Plain-text document sources:

------------------------

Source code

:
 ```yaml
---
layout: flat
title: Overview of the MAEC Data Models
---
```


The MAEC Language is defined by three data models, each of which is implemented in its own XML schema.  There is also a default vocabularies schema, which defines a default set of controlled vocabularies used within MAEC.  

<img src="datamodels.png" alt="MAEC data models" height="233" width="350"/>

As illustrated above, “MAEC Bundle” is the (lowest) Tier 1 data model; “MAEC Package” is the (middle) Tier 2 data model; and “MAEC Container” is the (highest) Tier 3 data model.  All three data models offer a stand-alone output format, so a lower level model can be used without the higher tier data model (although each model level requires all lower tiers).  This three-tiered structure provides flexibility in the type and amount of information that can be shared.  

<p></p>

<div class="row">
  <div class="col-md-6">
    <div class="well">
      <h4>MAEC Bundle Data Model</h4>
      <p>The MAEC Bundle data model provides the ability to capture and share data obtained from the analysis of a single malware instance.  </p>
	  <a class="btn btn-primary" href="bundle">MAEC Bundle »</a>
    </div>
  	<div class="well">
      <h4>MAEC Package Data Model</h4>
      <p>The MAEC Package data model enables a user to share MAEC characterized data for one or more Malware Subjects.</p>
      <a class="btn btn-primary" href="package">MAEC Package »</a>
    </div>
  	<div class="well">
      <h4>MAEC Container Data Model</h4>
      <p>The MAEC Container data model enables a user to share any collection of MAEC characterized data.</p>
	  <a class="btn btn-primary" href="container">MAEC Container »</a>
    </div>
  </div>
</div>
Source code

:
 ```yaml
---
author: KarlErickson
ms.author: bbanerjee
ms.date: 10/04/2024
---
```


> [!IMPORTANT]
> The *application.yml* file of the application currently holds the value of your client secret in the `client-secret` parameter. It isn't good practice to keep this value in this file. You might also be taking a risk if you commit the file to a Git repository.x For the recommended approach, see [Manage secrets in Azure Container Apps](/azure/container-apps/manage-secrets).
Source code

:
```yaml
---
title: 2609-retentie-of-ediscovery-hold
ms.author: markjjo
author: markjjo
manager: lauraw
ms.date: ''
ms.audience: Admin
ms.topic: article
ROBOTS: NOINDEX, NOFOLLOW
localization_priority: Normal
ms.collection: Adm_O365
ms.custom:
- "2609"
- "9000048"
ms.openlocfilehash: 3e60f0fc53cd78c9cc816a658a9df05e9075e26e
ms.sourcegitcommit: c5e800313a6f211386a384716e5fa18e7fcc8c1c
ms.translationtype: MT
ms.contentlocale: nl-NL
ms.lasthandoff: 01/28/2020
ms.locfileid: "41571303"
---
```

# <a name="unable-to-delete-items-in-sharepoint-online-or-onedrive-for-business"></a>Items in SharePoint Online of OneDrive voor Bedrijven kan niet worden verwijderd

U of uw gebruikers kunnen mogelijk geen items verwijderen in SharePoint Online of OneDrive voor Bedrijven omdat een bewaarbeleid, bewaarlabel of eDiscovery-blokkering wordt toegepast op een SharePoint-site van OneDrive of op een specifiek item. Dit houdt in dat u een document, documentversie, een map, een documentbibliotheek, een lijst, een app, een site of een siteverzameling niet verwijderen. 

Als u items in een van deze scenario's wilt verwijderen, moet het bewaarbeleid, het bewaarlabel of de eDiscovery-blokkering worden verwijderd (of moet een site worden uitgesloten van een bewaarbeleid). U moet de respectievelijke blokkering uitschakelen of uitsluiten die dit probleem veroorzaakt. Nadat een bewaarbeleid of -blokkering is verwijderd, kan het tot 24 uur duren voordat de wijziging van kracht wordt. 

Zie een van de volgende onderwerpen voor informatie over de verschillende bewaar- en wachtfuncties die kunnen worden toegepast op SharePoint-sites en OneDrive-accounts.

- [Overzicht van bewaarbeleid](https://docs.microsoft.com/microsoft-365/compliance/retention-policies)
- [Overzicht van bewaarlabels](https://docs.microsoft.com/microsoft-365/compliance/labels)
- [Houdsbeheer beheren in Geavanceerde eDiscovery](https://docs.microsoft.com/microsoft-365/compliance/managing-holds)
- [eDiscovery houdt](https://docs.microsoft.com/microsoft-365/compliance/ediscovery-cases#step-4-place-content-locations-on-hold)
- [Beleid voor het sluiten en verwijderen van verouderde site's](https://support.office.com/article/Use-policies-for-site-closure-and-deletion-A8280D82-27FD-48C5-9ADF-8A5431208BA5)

------------------------

» **Exercise**: Copy out the data shown above without altering anything.

» **Answer space**:
Source code

:
 ```yaml
---
layout: flat
title: Overview of the MAEC Data Models
---
```


The MAEC Language is defined by three data models, each of which is implemented in its own XML schema.  There is also a default vocabularies schema, which defines a default set of controlled vocabularies used within MAEC.  

<img src="datamodels.png" alt="MAEC data models" height="233" width="350"/>

As illustrated above, “MAEC Bundle” is the (lowest) Tier 1 data model; “MAEC Package” is the (middle) Tier 2 data model; and “MAEC Container” is the (highest) Tier 3 data model.  All three data models offer a stand-alone output format, so a lower level model can be used without the higher tier data model (although each model level requires all lower tiers).  This three-tiered structure provides flexibility in the type and amount of information that can be shared.  

<p></p>

<div class="row">
  <div class="col-md-6">
    <div class="well">
      <h4>MAEC Bundle Data Model</h4>
      <p>The MAEC Bundle data model provides the ability to capture and share data obtained from the analysis of a single malware instance.  </p>
	  <a class="btn btn-primary" href="bundle">MAEC Bundle »</a>
    </div>
  	<div class="well">
      <h4>MAEC Package Data Model</h4>
      <p>The MAEC Package data model enables a user to share MAEC characterized data for one or more Malware Subjects.</p>
      <a class="btn btn-primary" href="package">MAEC Package »</a>
    </div>
  	<div class="well">
      <h4>MAEC Container Data Model</h4>
      <p>The MAEC Container data model enables a user to share any collection of MAEC characterized data.</p>
	  <a class="btn btn-primary" href="container">MAEC Container »</a>
    </div>
  </div>
</div>
Source code

:
 ```yaml
---
author: KarlErickson
ms.author: bbanerjee
ms.date: 10/04/2024
---
```


> [!IMPORTANT]
> The *application.yml* file of the application currently holds the value of your client secret in the `client-secret` parameter. It isn't good practice to keep this value in this file. You might also be taking a risk if you commit the file to a Git repository.x For the recommended approach, see [Manage secrets in Azure Container Apps](/azure/container-apps/manage-secrets).
Source code

:
```yaml
---
title: 2609-retentie-of-ediscovery-hold
ms.author: markjjo
author: markjjo
manager: lauraw
ms.date: ''
ms.audience: Admin
ms.topic: article
ROBOTS: NOINDEX, NOFOLLOW
localization_priority: Normal
ms.collection: Adm_O365
ms.custom:
- "2609"
- "9000048"
ms.openlocfilehash: 3e60f0fc53cd78c9cc816a658a9df05e9075e26e
ms.sourcegitcommit: c5e800313a6f211386a384716e5fa18e7fcc8c1c
ms.translationtype: MT
ms.contentlocale: nl-NL
ms.lasthandoff: 01/28/2020
ms.locfileid: "41571303"
---
```

# <a name="unable-to-delete-items-in-sharepoint-online-or-onedrive-for-business"></a>Items in SharePoint Online of OneDrive voor Bedrijven kan niet worden verwijderd

U of uw gebruikers kunnen mogelijk geen items verwijderen in SharePoint Online of OneDrive voor Bedrijven omdat een bewaarbeleid, bewaarlabel of eDiscovery-blokkering wordt toegepast op een SharePoint-site van OneDrive of op een specifiek item. Dit houdt in dat u een document, documentversie, een map, een documentbibliotheek, een lijst, een app, een site of een siteverzameling niet verwijderen. 

Als u items in een van deze scenario's wilt verwijderen, moet het bewaarbeleid, het bewaarlabel of de eDiscovery-blokkering worden verwijderd (of moet een site worden uitgesloten van een bewaarbeleid). U moet de respectievelijke blokkering uitschakelen of uitsluiten die dit probleem veroorzaakt. Nadat een bewaarbeleid of -blokkering is verwijderd, kan het tot 24 uur duren voordat de wijziging van kracht wordt. 

Zie een van de volgende onderwerpen voor informatie over de verschillende bewaar- en wachtfuncties die kunnen worden toegepast op SharePoint-sites en OneDrive-accounts.

- [Overzicht van bewaarbeleid](https://docs.microsoft.com/microsoft-365/compliance/retention-policies)
- [Overzicht van bewaarlabels](https://docs.microsoft.com/microsoft-365/compliance/labels)
- [Houdsbeheer beheren in Geavanceerde eDiscovery](https://docs.microsoft.com/microsoft-365/compliance/managing-holds)
- [eDiscovery houdt](https://docs.microsoft.com/microsoft-365/compliance/ediscovery-cases#step-4-place-content-locations-on-hold)
- [Beleid voor het sluiten en verwijderen van verouderde site's](https://support.office.com/article/Use-policies-for-site-closure-and-deletion-A8280D82-27FD-48C5-9ADF-8A5431208BA5)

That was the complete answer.